Work required ▸ From the records below, find each line with the string "qquad" and copy it.

Available records ▸
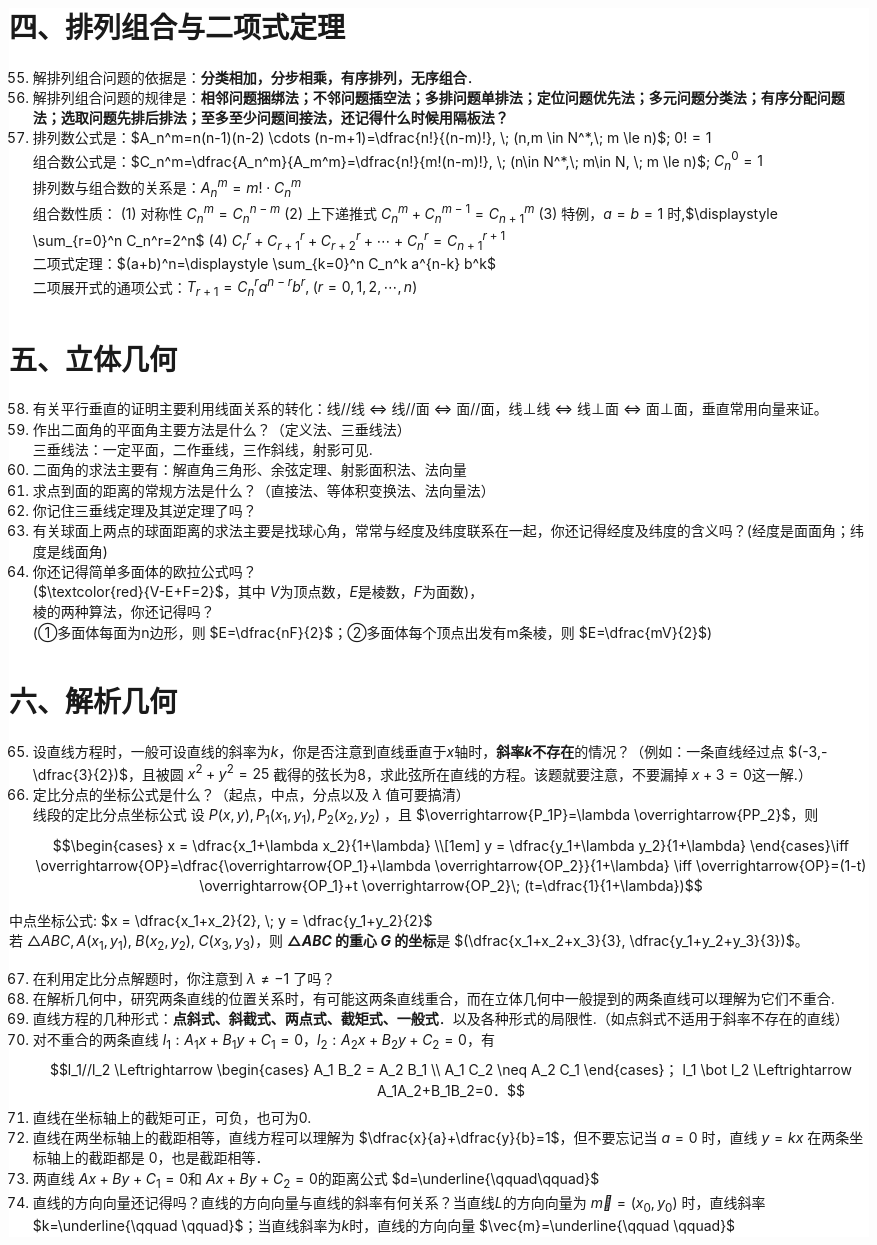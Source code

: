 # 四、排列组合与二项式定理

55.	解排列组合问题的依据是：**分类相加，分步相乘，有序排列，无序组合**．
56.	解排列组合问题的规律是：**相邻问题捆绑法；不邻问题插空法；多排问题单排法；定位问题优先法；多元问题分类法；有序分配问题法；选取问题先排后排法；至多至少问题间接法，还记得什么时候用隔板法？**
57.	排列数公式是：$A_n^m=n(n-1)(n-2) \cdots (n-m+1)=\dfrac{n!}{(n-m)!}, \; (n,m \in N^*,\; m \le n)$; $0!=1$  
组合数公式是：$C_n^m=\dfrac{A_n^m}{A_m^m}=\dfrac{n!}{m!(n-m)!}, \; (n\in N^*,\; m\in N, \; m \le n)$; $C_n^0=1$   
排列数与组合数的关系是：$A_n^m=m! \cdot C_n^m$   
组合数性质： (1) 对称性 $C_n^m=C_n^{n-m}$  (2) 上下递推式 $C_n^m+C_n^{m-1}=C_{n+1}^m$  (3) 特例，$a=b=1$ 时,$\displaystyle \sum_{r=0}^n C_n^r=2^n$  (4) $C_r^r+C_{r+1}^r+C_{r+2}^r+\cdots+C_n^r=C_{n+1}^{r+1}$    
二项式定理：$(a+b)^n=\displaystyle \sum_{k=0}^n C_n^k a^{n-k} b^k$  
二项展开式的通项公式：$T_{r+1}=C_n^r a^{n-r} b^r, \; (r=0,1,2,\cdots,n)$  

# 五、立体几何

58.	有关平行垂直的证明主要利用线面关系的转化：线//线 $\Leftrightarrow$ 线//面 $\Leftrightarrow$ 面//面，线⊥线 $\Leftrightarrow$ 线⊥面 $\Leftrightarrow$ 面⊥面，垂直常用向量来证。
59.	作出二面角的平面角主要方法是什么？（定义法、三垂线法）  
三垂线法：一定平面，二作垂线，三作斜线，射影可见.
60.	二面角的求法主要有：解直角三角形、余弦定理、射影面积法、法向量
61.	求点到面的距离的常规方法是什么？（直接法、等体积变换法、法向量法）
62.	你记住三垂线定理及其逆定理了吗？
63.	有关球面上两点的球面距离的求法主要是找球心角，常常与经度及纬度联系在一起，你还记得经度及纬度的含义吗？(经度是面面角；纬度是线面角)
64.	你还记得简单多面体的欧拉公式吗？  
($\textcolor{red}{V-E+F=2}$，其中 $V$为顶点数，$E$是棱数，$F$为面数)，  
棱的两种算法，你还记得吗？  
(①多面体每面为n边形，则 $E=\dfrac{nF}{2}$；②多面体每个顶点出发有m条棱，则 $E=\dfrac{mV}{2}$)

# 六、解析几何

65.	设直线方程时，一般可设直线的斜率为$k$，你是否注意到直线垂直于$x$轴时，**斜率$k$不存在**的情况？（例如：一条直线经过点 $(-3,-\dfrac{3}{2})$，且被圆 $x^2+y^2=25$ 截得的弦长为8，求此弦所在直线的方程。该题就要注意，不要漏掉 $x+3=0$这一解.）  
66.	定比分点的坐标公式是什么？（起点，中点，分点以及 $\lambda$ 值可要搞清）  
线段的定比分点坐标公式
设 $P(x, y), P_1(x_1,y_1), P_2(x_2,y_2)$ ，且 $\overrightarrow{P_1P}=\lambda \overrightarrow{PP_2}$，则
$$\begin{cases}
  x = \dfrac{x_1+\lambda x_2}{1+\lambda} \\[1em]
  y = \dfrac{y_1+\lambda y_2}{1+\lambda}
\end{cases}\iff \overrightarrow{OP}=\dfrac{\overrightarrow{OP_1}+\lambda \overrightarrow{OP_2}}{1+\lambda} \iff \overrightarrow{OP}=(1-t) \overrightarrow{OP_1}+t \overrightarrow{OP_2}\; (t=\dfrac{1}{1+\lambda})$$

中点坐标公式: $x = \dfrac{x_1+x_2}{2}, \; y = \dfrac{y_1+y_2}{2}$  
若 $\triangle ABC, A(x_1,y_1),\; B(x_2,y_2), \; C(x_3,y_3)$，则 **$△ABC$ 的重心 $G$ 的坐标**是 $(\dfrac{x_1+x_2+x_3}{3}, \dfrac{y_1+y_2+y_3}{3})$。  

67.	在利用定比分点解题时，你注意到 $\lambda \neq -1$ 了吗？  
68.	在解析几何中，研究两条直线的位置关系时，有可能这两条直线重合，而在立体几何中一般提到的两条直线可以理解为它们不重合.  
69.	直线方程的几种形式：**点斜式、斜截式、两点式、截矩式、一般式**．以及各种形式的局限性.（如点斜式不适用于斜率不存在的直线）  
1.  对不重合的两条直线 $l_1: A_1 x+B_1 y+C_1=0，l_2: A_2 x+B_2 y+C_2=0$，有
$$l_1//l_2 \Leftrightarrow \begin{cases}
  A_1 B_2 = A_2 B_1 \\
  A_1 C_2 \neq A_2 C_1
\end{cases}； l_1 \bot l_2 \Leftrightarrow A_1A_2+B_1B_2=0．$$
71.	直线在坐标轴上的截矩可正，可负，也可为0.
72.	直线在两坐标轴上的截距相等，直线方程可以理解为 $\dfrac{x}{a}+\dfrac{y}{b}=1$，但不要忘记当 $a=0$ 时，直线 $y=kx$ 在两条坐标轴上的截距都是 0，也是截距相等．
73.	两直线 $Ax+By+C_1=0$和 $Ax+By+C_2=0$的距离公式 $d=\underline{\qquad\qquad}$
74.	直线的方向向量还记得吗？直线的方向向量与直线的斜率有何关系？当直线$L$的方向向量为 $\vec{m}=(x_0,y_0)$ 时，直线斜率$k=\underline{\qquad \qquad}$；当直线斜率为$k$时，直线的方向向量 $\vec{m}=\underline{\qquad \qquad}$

Solution for this exercise ▸
73.	两直线 $Ax+By+C_1=0$和 $Ax+By+C_2=0$的距离公式 $d=\underline{\qquad\qquad}$
74.	直线的方向向量还记得吗？直线的方向向量与直线的斜率有何关系？当直线$L$的方向向量为 $\vec{m}=(x_0,y_0)$ 时，直线斜率$k=\underline{\qquad \qquad}$；当直线斜率为$k$时，直线的方向向量 $\vec{m}=\underline{\qquad \qquad}$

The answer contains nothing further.